Data drift refers to significant changes in the distribution of features within a dataset. This could include shifts in the distribution of a single feature or shifts in relationships between variables, such as changes in correlations between features. [1]
What Do Data Drift Detectors Accomplish?
Data drift detection algorithms do not require labels and may be deployed in unsupervised settings. Labels may not be readily available if obtaining them is costly or if, due to the nature of the use case, a significant time lag exists between when the models are applied and when the results can be verified [1].
Data drift detectors can identify distributional shift and the variables driving those changes. They enable the data-driven confirmation of research questions about whether a population has changed over time or following some known event.
General Overview of Data Drift Methodology
Data drift detectors typically use the hypothesis testing framework to identify drift. We want to know whether one batch of data, the “reference data”, is different from another batch, the “test data.” Both sets are summarized. The summary could be as simple as a histogram for each feature, or more complicated, like Principal Component Analysis, a common dimension reduction technique.
Then, the algorithm defines a test statistic based on that summary to quantify the difference between the reference and test data. The null hypothesis is that the test and reference data share a common probability distribution, while the alternative hypothesis is that they do not. If the value of test statistic is very unlikely under the null hypothesis, then the null is rejected, and the drift detector will alarm [1].

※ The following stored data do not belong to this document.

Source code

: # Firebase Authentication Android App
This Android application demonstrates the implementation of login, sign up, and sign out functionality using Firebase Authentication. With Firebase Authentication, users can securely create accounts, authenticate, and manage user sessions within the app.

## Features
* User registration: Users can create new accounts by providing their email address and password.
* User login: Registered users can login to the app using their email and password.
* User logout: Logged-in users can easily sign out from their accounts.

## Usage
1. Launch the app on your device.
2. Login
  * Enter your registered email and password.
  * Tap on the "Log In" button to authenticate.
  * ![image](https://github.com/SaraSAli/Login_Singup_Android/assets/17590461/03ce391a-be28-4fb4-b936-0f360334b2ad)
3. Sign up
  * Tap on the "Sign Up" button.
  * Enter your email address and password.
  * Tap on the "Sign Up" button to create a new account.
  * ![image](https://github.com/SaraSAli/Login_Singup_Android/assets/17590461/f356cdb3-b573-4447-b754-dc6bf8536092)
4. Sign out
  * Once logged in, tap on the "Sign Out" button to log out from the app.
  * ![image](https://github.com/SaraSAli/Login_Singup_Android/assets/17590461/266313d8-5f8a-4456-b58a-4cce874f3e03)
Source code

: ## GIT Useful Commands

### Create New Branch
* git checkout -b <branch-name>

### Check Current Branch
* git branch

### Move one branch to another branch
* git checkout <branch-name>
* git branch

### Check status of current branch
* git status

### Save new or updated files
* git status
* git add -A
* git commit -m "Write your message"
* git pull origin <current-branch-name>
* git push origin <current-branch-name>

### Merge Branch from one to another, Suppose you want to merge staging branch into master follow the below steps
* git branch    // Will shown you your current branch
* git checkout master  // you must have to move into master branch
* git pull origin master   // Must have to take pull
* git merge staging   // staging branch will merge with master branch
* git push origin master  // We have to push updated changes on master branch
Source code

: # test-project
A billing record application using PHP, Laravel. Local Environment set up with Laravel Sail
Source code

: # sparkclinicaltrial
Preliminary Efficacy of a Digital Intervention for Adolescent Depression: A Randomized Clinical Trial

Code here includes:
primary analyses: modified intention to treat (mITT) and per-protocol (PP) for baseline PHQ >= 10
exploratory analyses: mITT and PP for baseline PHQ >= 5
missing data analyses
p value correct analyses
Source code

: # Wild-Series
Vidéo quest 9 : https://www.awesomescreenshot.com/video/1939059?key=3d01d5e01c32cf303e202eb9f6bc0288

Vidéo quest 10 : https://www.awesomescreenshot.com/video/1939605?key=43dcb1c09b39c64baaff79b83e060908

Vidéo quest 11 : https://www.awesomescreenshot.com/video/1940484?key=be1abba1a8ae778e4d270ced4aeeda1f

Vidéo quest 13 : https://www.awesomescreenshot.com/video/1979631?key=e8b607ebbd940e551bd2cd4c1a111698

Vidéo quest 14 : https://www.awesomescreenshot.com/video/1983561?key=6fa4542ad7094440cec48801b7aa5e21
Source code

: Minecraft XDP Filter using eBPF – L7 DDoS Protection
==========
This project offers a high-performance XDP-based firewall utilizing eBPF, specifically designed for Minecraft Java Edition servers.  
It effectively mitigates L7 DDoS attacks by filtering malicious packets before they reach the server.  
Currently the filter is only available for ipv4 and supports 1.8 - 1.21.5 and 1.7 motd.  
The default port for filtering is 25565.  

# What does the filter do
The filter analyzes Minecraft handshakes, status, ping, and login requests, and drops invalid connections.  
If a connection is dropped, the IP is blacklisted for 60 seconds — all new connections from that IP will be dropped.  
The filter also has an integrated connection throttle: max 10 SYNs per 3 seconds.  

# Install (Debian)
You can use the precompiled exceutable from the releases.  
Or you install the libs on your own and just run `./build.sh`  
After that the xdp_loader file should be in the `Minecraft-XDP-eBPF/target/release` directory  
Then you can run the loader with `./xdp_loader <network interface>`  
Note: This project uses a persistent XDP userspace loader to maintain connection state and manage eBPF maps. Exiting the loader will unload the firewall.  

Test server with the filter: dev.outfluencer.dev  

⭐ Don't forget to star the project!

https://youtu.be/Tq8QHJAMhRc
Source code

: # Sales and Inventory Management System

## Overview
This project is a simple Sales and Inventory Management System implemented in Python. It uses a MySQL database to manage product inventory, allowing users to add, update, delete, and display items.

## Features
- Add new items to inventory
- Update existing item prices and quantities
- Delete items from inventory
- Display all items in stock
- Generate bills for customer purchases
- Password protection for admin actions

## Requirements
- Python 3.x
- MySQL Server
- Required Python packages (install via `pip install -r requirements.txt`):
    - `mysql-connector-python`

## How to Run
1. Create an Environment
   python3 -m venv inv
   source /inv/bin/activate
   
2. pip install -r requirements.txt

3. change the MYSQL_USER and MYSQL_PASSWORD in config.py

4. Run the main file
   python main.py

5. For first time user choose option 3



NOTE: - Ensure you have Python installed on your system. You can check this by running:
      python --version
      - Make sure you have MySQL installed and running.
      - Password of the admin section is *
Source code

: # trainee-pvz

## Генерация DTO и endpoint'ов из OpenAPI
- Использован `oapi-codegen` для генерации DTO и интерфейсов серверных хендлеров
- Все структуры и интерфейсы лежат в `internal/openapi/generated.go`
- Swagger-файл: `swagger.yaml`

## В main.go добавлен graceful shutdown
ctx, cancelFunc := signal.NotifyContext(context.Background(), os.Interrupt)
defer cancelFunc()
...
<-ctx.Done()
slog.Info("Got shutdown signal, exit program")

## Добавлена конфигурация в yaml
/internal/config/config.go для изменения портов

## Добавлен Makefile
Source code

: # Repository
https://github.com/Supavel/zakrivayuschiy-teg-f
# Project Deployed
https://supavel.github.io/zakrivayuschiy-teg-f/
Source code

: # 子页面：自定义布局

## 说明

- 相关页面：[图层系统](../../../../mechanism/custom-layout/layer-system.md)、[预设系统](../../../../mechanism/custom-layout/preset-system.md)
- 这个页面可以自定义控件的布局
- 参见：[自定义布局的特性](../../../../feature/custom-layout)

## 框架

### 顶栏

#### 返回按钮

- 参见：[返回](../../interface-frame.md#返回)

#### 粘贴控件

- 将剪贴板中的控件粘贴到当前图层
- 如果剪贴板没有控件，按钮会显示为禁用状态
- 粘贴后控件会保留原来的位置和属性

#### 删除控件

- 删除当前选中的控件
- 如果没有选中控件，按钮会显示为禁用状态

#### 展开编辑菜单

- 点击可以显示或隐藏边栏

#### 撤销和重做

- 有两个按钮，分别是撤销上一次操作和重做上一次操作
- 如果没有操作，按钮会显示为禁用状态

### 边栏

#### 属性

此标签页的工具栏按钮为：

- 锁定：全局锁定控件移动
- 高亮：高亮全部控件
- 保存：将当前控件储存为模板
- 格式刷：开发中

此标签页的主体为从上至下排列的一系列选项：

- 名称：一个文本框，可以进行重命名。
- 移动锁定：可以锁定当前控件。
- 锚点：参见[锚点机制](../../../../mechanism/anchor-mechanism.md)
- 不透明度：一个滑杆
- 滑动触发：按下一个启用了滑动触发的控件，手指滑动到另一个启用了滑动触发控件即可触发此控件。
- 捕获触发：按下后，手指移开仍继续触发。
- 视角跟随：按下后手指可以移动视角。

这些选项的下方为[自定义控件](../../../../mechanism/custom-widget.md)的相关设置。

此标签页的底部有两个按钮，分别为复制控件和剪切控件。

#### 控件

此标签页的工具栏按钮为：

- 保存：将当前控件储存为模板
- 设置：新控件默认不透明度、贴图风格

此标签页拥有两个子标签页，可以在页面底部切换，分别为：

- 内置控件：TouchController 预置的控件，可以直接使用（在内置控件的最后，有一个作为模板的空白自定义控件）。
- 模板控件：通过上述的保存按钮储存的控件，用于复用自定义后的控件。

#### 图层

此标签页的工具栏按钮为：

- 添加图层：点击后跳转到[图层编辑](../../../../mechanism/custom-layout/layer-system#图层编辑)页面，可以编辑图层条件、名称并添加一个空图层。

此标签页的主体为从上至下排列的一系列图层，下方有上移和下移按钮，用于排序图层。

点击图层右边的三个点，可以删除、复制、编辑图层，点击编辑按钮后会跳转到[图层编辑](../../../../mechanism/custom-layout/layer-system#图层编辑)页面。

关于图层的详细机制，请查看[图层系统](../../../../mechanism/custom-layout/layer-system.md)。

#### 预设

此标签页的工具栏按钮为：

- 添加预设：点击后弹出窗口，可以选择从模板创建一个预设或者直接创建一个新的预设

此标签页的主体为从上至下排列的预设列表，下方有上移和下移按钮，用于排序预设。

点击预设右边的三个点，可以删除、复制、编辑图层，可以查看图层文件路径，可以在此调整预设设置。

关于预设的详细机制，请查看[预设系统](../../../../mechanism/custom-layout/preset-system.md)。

Overview of Drift Detection Algorithms
Menelaus, named for the Odyssean hero that defeated the shapeshifting Proteus, implements several data drift detection algorithms, to equip ML practitioners and researchers with the tools to monitor their systems and identify drift [2]. The MITRE Corporation developed this package to advance public access to drift detection tools. MITRE is a federally-funded R&D center that works with government and industry to solve problems for a safer world.
Menelaus implements 4 data drift detection algorithms:
- Hellinger Distance Drift Detection Method (HDDDM) [3]
- Confidence Distribution Batch Detection (CDBD) [4]
- kdq-Tree [5]
- Principal Component Analysis Change Detection (PCA-CD) [6]
These algorithms do not require access to a predictive model or labels. HDDDM and CDBD can operate with batches of data, while PCA-CD is suited to work with streaming data. kdq-Tree can operate in either context. Further detail on these algorithms can be found at the end of the article.
Data Drift Example
This example uses Menelaus version 0.2.0.
Below is a walk-through of data drift detection using Menelaus’ implementation of HDDDM. This example will use synthetic data created for this package. The data is accessible via the Menelaus library, as shown below. It spans years 2007–2021, with each year containing 20,000 observations. It contains variables A-J, a categorical variable ‘cat’, and ‘conf’ containing simulated confidence scores.
Drift is introduced into the data at the following time points.
- Drift 1 occurs in 2009: B changes in mean.
- Drift 2 occurs in 2012: D changes in variance.
- Drift 3 occurs in 2015: E and F become more strongly correlated, while their mean and variances remain the same.
- Drift 4 occurs from 2018–2021: H changes in mean and variance, the range of confidence scores changes from [0, 0.6] to [0.4, 1].
- Drift 5 occurs in 2021: J changes in mean and variance.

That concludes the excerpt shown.